> _ABOUT THIS TASK_
Output the entries underneath exactly as they are.

Dataset records
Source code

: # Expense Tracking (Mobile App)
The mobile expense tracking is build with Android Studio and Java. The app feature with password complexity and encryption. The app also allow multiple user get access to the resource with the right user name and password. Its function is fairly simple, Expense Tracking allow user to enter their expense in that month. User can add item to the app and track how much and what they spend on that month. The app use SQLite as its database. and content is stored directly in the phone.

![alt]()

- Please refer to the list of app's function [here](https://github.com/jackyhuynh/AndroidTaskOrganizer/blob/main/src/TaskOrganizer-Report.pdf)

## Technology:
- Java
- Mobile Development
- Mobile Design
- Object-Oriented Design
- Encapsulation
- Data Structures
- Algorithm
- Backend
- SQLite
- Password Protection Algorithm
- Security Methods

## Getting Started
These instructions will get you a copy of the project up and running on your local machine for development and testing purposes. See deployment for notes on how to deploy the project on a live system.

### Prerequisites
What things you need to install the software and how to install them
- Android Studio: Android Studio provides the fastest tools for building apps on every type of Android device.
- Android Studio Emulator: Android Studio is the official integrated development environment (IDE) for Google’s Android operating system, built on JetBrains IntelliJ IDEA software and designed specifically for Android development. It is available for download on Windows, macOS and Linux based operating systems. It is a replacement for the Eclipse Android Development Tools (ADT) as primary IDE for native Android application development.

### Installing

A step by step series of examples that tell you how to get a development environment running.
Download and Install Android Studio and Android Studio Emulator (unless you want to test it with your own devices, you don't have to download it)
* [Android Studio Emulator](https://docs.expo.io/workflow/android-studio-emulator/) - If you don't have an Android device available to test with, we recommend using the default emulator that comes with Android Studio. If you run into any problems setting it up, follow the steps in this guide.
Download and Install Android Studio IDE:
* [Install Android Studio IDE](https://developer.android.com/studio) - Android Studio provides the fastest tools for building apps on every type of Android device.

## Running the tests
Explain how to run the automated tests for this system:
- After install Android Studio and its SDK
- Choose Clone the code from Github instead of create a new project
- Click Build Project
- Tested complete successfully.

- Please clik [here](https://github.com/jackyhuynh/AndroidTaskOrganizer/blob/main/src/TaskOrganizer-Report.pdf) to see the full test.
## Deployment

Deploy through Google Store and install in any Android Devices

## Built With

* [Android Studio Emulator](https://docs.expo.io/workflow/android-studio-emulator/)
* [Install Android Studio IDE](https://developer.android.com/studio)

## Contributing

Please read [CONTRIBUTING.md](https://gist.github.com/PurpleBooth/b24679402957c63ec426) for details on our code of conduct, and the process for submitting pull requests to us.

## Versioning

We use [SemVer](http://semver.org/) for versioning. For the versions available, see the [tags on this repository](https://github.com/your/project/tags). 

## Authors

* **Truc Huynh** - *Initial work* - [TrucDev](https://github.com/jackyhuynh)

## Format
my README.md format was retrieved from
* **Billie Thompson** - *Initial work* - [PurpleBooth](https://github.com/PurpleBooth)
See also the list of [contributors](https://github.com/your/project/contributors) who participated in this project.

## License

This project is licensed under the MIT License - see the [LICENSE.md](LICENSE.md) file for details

> _SOLUTION TO THE EXERCISE_
Source code

: # Expense Tracking (Mobile App)
The mobile expense tracking is build with Android Studio and Java. The app feature with password complexity and encryption. The app also allow multiple user get access to the resource with the right user name and password. Its function is fairly simple, Expense Tracking allow user to enter their expense in that month. User can add item to the app and track how much and what they spend on that month. The app use SQLite as its database. and content is stored directly in the phone.

![alt]()

- Please refer to the list of app's function [here](https://github.com/jackyhuynh/AndroidTaskOrganizer/blob/main/src/TaskOrganizer-Report.pdf)

## Technology:
- Java
- Mobile Development
- Mobile Design
- Object-Oriented Design
- Encapsulation
- Data Structures
- Algorithm
- Backend
- SQLite
- Password Protection Algorithm
- Security Methods

## Getting Started
These instructions will get you a copy of the project up and running on your local machine for development and testing purposes. See deployment for notes on how to deploy the project on a live system.

### Prerequisites
What things you need to install the software and how to install them
- Android Studio: Android Studio provides the fastest tools for building apps on every type of Android device.
- Android Studio Emulator: Android Studio is the official integrated development environment (IDE) for Google’s Android operating system, built on JetBrains IntelliJ IDEA software and designed specifically for Android development. It is available for download on Windows, macOS and Linux based operating systems. It is a replacement for the Eclipse Android Development Tools (ADT) as primary IDE for native Android application development.

### Installing

A step by step series of examples that tell you how to get a development environment running.
Download and Install Android Studio and Android Studio Emulator (unless you want to test it with your own devices, you don't have to download it)
* [Android Studio Emulator](https://docs.expo.io/workflow/android-studio-emulator/) - If you don't have an Android device available to test with, we recommend using the default emulator that comes with Android Studio. If you run into any problems setting it up, follow the steps in this guide.
Download and Install Android Studio IDE:
* [Install Android Studio IDE](https://developer.android.com/studio) - Android Studio provides the fastest tools for building apps on every type of Android device.

## Running the tests
Explain how to run the automated tests for this system:
- After install Android Studio and its SDK
- Choose Clone the code from Github instead of create a new project
- Click Build Project
- Tested complete successfully.

- Please clik [here](https://github.com/jackyhuynh/AndroidTaskOrganizer/blob/main/src/TaskOrganizer-Report.pdf) to see the full test.
## Deployment

Deploy through Google Store and install in any Android Devices

## Built With

* [Android Studio Emulator](https://docs.expo.io/workflow/android-studio-emulator/)
* [Install Android Studio IDE](https://developer.android.com/studio)

## Contributing

Please read [CONTRIBUTING.md](https://gist.github.com/PurpleBooth/b24679402957c63ec426) for details on our code of conduct, and the process for submitting pull requests to us.

## Versioning

We use [SemVer](http://semver.org/) for versioning. For the versions available, see the [tags on this repository](https://github.com/your/project/tags). 

## Authors

* **Truc Huynh** - *Initial work* - [TrucDev](https://github.com/jackyhuynh)

## Format
my README.md format was retrieved from
* **Billie Thompson** - *Initial work* - [PurpleBooth](https://github.com/PurpleBooth)
See also the list of [contributors](https://github.com/your/project/contributors) who participated in this project.

## License

This project is licensed under the MIT License - see the [LICENSE.md](LICENSE.md) file for details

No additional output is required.